Agamemnon and Hector approached the war god from their respective sides, “A duel!” Hector proposed, “Let us decide Ares’s favor with a duel between Menelaus and Paris!”

Ares turned to Agamemnon and asked if the Achaeans would accept the offer.

At this point, Agamemnon would have been happy to see the war continue indefinitely - after all, what did he have that was worth going home to? But most of the Achaeans would rage against him if he passed over an opportunity to end the war, and if he offended Ares, he could be reduced to a bloody smear before any other god could intervene. So, he did the only thing he could do and consented.

"Agreed," Agamemnon said, "Menelaus will duel Paris, if Ares will agree to fight for the victor's cause."

Then Odysseus had to jump in with his two cents, “Whoever’s side the god of battle chooses is almost certain to win the war,” the Ithacan king pushed his way past Agamemnon, “So why complicate matters? Let Menelaus and Paris fight, and the victor will accept the opposing army’s surrender.” Agamemnon looked back and scowled at him, but Odysseus pretended to ignore the man's aggravation.

“What would the terms of surrender be?” Ares asked.

Odysseus didn't give Agamemnon a chance to answer, “If Paris dies, then Helen is to be returned to our camp. We will leave, and take the spoils we’ve already claimed as recompense for the war. Troy will provide the offering to Poseidon that our ships may leave these shores.”

That was a generous offer. Hector nodded, “And if Paris wins, your army will surrender its spoils to Poseidon, and leave without further violence.”

Though irritated that Odysseus and Hector had simply shut him out of the negotiation, Agamemnon agreed to the terms, and the two men turned to fetch their champions. Menelaus was already right behind his brother, ready to fight. Paris objected to the arrangement, but Hector talked sense into him.

“Menelaus isn’t a demigod,” Hector said, “And you’re not a child anymore. You are not so far apart from each other in skill as you think. You stand a good chance of defeating him.”

“A good chance, but not a better than even chance,” Paris said.

“No…” Hector admitted, “But the peace terms the Greeks are offering, even in the event of our surrender, are good. If we turn them down, maybe we win the war, maybe we don’t – best case scenario, though, hundreds of these men standing around you right now will die. Accept the duel, though, fight Menelaus bravely, and no matter which of you prevails, hundreds, perhaps thousands will be spared."

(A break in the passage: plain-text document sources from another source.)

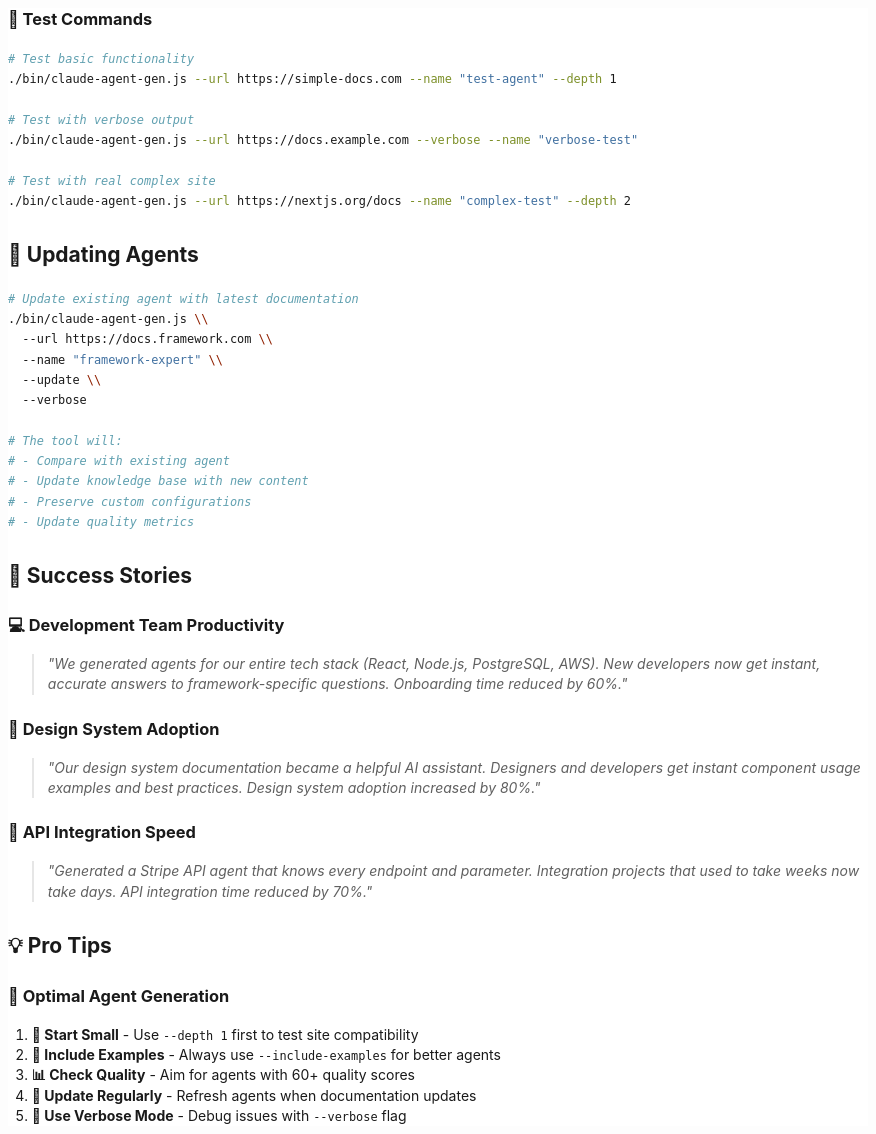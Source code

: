### 🎯 Test Commands

```bash
# Test basic functionality
./bin/claude-agent-gen.js --url https://simple-docs.com --name "test-agent" --depth 1

# Test with verbose output
./bin/claude-agent-gen.js --url https://docs.example.com --verbose --name "verbose-test"

# Test with real complex site
./bin/claude-agent-gen.js --url https://nextjs.org/docs --name "complex-test" --depth 2
```

## 🔄 Updating Agents

```bash
# Update existing agent with latest documentation
./bin/claude-agent-gen.js \\
  --url https://docs.framework.com \\
  --name "framework-expert" \\
  --update \\
  --verbose

# The tool will:
# - Compare with existing agent
# - Update knowledge base with new content
# - Preserve custom configurations
# - Update quality metrics
```

## 🌟 Success Stories

### 💻 **Development Team Productivity**
> *"We generated agents for our entire tech stack (React, Node.js, PostgreSQL, AWS). New developers now get instant, accurate answers to framework-specific questions. Onboarding time reduced by 60%."*

### 🎨 **Design System Adoption**
> *"Our design system documentation became a helpful AI assistant. Designers and developers get instant component usage examples and best practices. Design system adoption increased by 80%."*

### 🔧 **API Integration Speed**
> *"Generated a Stripe API agent that knows every endpoint and parameter. Integration projects that used to take weeks now take days. API integration time reduced by 70%."*

## 💡 Pro Tips

### 🎯 **Optimal Agent Generation**

1. **📏 Start Small** - Use `--depth 1` first to test site compatibility
2. **🎨 Include Examples** - Always use `--include-examples` for better agents
3. **📊 Check Quality** - Aim for agents with 60+ quality scores
4. **🔄 Update Regularly** - Refresh agents when documentation updates
5. **📝 Use Verbose Mode** - Debug issues with `--verbose` flag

“So you’re asking me to sacrifice myself for men whose names I don’t even remember.”

“No, I’m asking you to risk yourself for men whose names I do remember. I can’t force you to fight him little brother, but…”

“No… you’re right. You’re right. It’s the least I can do as a prince of Troy.”

“Okay, remember, Menelaus is great with that shield, so you probably won’t hit him with your bow. I know you love that weapon, and I know Aphrodite gave you those fancy arrowheads, but I don’t want to see you standing there like an idiot shooting when he runs right up on you. Be ready to drop it and go hand-to-hand.”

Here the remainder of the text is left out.